When food is wasted, all the resources—such as water, energy, and labour—that went into producing it are also wasted. Valuable resources are unnecessarily consumed in producing food that ultimately goes unused. Wasted food unnecessarily uses large amounts of freshwater, land, and energy, resulting in an inefficient and unsustainable use of precious natural resources. Essentially, discarding food means discarding all the resources that supported its production.
Additionally, agriculture related to wasted food directly threatens ecosystems and biodiversity. Agricultural expansion driven by food production threatens biodiversity, damages soil health, and contributes to resource depletion. Consequently, food production and waste collectively cause significant biodiversity loss and ecosystem damage, negatively affecting the natural world around us.
Food waste has negative financial consequences for both businesses and consumers, contributing to broader affordability challenges and food inflation. For businesses, food waste leads directly to lost revenue due to financial losses incurred when purchased ingredients are wasted rather than sold or consumed. Operational expenses, including labour and resources for handling, storage, management, and disposal of wasted food, further increase these losses. Additionally, businesses face higher disposal costs and regulatory compliance expenses, including potential fines and penalties for producing excessive food waste and impacting the environment. Poor sustainability practices can also damage a company's reputation, reducing brand loyalty and sales as consumers become increasingly aware of and concerned about environmental issues.
Consumers and communities also feel the financial impacts of food waste, primarily through increased food prices and higher local taxes. Food businesses often raise prices to recoup losses associated with food waste, meaning that consumers indirectly bear these additional costs. Furthermore, municipalities, responsible for managing community waste, including food waste, incur significant expenses for waste collection, disposal, and recycling programs. These municipal costs, covered by taxes or local fees, typically rise with increased community food waste, placing further financial strain on consumers.
Overall, food waste exacerbates food inflation and affordability issues, making it increasingly difficult for consumers to access affordable food. Rising food prices and widespread food insecurity are partly driven by the financial burdens imposed throughout the supply chain by avoidable food waste, highlighting the critical economic importance of reducing waste at every stage.
Food waste directly contributes to increased food insecurity and hunger, affecting millions of people globally and locally. Millions suffer from hunger that wasted food could alleviate, yet millions of meals are missed because surplus edible food is not rescued and redistributed.
Every year, Canadians discard enough food to feed over 17 million people, yet only about 4% of Canada's surplus edible food is rescued for human consumption. This significant gap represents missed opportunities to address widespread food insecurity. Globally, redistributing edible food that is currently wasted could substantially reduce hunger, highlighting the critical social importance of rescuing and effectively redistributing surplus food to support those experiencing food insecurity.

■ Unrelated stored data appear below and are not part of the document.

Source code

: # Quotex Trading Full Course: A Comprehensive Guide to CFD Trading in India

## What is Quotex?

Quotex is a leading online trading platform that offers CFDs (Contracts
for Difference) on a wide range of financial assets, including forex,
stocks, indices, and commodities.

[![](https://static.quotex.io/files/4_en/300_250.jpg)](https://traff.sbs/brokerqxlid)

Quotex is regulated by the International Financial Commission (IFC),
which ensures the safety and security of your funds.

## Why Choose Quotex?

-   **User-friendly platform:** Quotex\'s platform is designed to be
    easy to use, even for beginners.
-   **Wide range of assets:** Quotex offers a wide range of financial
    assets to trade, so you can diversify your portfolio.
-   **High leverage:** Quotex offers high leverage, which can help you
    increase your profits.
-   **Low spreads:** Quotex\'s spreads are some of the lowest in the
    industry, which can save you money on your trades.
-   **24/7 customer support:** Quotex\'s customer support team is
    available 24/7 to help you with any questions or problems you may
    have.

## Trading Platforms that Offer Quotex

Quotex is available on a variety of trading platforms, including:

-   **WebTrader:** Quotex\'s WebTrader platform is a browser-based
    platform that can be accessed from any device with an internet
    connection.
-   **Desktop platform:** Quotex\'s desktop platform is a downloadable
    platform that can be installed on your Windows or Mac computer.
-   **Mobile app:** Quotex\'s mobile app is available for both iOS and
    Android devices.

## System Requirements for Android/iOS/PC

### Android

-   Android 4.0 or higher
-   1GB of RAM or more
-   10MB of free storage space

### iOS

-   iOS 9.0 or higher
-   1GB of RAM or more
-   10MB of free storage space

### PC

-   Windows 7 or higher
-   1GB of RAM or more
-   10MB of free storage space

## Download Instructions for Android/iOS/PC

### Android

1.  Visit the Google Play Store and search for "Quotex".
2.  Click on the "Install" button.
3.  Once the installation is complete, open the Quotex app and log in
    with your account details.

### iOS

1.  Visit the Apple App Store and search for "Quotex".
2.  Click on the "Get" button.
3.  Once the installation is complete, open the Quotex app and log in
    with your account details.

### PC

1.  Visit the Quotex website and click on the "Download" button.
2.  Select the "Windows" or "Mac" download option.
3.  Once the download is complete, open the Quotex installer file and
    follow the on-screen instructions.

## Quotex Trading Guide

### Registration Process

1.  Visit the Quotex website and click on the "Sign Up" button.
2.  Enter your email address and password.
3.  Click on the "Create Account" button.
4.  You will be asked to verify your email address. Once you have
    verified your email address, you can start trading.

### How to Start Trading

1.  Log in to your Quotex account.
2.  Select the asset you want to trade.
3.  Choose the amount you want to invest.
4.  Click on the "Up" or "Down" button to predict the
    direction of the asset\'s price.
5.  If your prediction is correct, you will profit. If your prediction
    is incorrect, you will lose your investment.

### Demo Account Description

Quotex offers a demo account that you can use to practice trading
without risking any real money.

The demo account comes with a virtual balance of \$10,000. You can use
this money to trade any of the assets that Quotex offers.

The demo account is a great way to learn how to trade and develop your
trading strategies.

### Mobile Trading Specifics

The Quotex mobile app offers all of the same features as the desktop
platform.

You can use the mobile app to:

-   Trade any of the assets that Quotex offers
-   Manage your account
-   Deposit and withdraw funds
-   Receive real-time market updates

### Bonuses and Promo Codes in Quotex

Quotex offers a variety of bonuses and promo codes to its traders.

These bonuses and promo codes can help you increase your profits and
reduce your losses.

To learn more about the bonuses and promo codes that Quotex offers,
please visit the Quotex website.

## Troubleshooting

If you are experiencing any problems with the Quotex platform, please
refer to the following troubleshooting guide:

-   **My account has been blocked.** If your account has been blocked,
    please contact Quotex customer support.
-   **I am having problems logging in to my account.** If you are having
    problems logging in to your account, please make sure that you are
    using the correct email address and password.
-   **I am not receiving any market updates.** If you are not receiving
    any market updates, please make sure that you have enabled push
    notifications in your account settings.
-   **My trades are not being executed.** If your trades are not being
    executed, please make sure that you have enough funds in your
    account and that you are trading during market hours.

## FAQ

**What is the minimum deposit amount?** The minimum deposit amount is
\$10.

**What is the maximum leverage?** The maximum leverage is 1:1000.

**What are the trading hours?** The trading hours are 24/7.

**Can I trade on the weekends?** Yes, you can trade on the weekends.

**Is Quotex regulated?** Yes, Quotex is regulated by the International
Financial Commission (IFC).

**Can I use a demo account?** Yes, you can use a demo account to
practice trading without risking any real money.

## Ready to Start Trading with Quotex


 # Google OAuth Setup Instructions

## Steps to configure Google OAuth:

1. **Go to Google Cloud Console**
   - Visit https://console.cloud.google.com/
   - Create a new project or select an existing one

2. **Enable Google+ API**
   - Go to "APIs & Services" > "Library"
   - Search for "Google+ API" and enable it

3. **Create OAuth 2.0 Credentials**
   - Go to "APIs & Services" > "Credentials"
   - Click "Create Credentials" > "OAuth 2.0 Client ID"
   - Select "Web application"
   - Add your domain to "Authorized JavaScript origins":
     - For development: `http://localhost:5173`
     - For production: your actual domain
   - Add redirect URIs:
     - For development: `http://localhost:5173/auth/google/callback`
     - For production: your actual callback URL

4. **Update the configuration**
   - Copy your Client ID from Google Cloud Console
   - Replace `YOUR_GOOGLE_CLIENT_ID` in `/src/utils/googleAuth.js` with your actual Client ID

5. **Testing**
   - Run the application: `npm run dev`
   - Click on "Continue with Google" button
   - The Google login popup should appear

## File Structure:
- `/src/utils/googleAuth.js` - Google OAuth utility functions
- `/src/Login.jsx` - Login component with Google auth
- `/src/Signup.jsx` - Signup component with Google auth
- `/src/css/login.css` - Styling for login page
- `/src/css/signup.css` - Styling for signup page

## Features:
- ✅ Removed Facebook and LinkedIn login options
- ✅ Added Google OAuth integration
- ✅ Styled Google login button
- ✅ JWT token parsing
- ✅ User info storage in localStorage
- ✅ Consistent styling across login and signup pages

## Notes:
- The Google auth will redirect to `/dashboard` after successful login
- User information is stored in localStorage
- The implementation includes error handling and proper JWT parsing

Food waste is prevalent throughout Canada’s food system, spanning every stage from farm to fork. Alarmingly, 46.5% of all food in Canada is wasted annually, with 41.7% of this considered avoidable. Each year, 8.83 million tonnes of potentially edible food—valued at $58 billion—is wasted, enough to feed 17 million people. At the same time, nearly 1 in 4 people in Canada are food insecure, making these food waste statistics especially concerning. Recognizing the urgency of this issue, Canada has committed to reducing food waste by 50% by 2030 as part of the United Nations Sustainable Development Goal (UN SDG) 12.3.

Food Waste in Canada:
Our Local Reality

The consequences of food waste in Canada go far beyond lost meals. Avoidable food waste generates 25.69 million tonnes of carbon dioxide (CO₂) emissions annually, equivalent to the yearly emissions from 5.6 million passenger vehicles. By reducing food waste, Canada has an opportunity to significantly lower its greenhouse gas emissions and thus environmental impact, while also realizing major financial benefits for both individual businesses and the economy at large.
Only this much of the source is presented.